Come riportato da El Mundo, Kessie (che come ampiamente riferito sarà presentato mercoledì) al Barcellona guadagnerà 6,5 mln di euro a stagione.

UFFICIALE KESSIE AL BARCELLONA


----------



## Jino (3 Luglio 2022)

admin ha scritto:


> Come riportato da El Mundo, Kessie (che come ampiamente riferito sarà presentato mercoledì) al Barcellona guadagnerà 6,5 mln di euro a stagione.



Noi offrivamo 4/5 vedi Theo. Come poteva accettare?! Il calcio è questo.


----------



## Antokkmilan (3 Luglio 2022)

Il Milan ne offriva 4 netti più i bonus arrivava a 4,5 come Theo. Be che dire, se avesse voluto rimanere sarebbe rimasto oltretutto dopo le frasi dello scorso anno; ma si sa, chi vuole rimanere una soluzione la trova( Theo).


----------



## Simo98 (3 Luglio 2022)

Kessiè non ci azzecca nulla con il Barca e con quello stipendio gli rimarrà nel groppone per anni


----------



## ARKANA (3 Luglio 2022)

Jino ha scritto:


> Noi offrivamo 4/5 vedi Theo. Come poteva accettare?! Il calcio è questo.

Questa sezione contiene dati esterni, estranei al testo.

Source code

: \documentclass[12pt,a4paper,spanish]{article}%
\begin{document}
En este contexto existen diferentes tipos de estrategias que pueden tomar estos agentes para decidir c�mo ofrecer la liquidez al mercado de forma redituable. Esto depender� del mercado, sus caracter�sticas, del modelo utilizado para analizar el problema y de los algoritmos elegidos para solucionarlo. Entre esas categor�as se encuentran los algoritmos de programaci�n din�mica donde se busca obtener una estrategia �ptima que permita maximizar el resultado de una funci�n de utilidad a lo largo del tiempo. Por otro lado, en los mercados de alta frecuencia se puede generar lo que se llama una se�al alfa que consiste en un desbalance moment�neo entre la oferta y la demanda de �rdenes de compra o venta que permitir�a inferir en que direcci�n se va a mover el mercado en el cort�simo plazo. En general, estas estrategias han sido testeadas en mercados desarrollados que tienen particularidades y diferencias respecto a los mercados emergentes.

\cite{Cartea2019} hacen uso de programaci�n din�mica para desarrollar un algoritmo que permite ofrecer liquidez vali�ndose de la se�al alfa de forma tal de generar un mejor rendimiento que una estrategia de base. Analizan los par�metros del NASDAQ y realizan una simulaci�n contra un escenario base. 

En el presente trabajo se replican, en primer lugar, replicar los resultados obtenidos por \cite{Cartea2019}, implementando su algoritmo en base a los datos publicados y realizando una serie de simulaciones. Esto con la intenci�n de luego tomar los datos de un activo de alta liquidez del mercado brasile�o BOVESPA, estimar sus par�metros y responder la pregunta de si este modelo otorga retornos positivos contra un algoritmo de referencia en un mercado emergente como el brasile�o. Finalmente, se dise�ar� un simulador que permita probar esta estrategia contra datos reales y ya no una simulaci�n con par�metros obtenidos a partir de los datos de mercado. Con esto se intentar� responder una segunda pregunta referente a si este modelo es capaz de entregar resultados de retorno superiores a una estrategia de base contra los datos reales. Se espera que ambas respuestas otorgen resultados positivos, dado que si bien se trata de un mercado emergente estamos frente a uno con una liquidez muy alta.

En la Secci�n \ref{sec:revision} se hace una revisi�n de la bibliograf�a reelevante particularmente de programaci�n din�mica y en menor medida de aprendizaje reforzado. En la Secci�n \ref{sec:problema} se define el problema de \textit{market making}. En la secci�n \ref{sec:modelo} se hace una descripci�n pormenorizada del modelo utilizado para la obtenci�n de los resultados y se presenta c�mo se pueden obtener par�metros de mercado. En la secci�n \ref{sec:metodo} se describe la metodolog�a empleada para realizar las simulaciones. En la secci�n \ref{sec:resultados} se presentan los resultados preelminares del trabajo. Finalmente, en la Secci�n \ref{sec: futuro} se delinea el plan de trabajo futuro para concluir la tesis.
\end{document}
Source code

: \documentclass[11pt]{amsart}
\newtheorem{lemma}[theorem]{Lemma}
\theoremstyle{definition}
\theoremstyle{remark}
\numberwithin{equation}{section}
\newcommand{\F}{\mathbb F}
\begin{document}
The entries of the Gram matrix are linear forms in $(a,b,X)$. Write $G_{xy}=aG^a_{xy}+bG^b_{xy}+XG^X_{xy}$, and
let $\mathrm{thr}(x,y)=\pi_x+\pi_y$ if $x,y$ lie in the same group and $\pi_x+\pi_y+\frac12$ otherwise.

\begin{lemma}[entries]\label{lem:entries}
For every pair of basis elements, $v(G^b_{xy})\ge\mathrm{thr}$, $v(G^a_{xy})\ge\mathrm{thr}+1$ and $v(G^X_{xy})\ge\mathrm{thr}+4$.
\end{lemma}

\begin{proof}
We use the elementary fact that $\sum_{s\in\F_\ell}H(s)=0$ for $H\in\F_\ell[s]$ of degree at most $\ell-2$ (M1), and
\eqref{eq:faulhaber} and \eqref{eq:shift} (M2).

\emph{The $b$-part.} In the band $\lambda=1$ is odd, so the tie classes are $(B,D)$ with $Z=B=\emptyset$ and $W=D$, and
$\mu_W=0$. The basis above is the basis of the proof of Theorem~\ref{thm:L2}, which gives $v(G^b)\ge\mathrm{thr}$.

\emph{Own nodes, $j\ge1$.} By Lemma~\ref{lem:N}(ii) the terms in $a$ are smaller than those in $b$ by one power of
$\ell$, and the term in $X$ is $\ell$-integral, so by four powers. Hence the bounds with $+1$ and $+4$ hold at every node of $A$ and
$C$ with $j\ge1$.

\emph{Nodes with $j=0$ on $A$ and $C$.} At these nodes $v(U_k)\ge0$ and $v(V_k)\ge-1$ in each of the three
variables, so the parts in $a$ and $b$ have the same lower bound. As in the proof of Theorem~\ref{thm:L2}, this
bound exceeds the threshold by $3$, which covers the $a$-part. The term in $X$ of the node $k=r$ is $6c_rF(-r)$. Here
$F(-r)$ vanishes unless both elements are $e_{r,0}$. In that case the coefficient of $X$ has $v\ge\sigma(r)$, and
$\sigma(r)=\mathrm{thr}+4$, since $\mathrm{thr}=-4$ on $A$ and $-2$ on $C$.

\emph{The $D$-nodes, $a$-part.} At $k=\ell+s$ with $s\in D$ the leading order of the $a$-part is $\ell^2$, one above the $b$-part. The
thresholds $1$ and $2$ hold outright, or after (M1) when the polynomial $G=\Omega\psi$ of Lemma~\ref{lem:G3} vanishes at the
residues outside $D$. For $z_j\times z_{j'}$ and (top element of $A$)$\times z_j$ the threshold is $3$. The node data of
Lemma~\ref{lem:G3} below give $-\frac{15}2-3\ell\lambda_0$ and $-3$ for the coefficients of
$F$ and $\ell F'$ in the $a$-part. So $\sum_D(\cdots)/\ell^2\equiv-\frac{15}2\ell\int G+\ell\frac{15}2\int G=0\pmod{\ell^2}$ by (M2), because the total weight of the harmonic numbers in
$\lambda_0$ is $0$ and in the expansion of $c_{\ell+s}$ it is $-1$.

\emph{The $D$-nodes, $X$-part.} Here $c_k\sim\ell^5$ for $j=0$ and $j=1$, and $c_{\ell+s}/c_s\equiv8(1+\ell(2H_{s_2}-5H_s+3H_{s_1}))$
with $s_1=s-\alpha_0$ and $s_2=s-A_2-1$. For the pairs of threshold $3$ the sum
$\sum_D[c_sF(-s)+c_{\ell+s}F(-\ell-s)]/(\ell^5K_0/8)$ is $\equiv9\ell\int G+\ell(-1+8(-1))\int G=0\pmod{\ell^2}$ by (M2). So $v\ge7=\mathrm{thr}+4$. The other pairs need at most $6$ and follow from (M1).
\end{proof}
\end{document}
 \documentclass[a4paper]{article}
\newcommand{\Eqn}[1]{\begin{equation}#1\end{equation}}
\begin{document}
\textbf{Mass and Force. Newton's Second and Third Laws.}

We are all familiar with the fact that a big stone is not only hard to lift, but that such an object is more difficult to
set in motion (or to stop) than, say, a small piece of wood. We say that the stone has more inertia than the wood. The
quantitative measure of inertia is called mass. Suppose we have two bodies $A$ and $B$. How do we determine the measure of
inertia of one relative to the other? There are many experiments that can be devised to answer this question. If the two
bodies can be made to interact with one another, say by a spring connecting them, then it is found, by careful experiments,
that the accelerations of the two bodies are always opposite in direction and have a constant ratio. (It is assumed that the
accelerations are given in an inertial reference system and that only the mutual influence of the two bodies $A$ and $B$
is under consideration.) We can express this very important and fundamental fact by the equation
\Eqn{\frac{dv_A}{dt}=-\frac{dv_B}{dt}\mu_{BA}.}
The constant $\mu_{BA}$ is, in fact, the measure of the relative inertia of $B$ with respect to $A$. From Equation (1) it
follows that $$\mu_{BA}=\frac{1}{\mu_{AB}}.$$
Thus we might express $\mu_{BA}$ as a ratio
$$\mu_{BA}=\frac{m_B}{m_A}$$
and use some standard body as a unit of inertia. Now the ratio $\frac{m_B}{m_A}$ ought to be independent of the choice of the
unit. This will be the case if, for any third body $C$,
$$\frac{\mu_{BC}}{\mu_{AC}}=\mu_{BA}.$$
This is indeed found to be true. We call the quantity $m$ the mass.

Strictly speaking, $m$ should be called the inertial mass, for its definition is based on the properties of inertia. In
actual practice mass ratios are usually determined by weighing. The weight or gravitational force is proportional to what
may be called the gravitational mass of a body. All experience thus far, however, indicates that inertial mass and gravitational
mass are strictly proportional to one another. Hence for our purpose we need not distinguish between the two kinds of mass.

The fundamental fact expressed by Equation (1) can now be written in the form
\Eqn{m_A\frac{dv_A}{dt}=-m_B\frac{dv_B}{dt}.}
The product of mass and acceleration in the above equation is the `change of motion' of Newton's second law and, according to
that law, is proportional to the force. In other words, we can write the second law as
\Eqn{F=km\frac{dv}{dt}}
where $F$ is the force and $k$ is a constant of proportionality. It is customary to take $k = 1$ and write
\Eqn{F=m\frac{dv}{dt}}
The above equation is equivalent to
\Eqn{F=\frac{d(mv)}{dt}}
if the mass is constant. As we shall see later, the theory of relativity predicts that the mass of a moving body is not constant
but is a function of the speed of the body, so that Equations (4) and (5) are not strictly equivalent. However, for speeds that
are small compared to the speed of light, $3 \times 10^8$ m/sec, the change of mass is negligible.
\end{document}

Secondo me svendersi per 1.5 milioni (per quanto possano essere per un comune mortale) è di una tristezza assoluta, qui era amato, si trovava bene e poteva aprire un ciclo. 1.5 di differenza potevano essere benissimo presi con bonus vari.
Secondo me alzeremo noi una coppa europea prima del barcellona, fosse andato la 10 anni fa niente da dire, rischiava di vincere la champions ogni anno, ma ora? Sinceramente non capirò mai la sua scelta.


----------



## alexpozzi90 (3 Luglio 2022)

6,5 per un mediano fisico non si possono vedere, già i 4,5 nostri erano il limite assoluto.


----------



## Antokkmilan (3 Luglio 2022)

ARKANA ha scritto:


> Secondo me svendersi per 1.5 milioni (per quanto possano essere per un comune mortale) è di una tristezza assoluta, qui era amato, si trovava bene e poteva aprire un ciclo. 1.5 di differenza potevano essere benissimo presi con bonus vari.
> Secondo me alzeremo noi una coppa europea prima del barcellona, fosse andato la 10 anni fa niente da dire, rischiava di vincere la champions ogni anno, ma ora? Sinceramente non capirò mai la sua scelta.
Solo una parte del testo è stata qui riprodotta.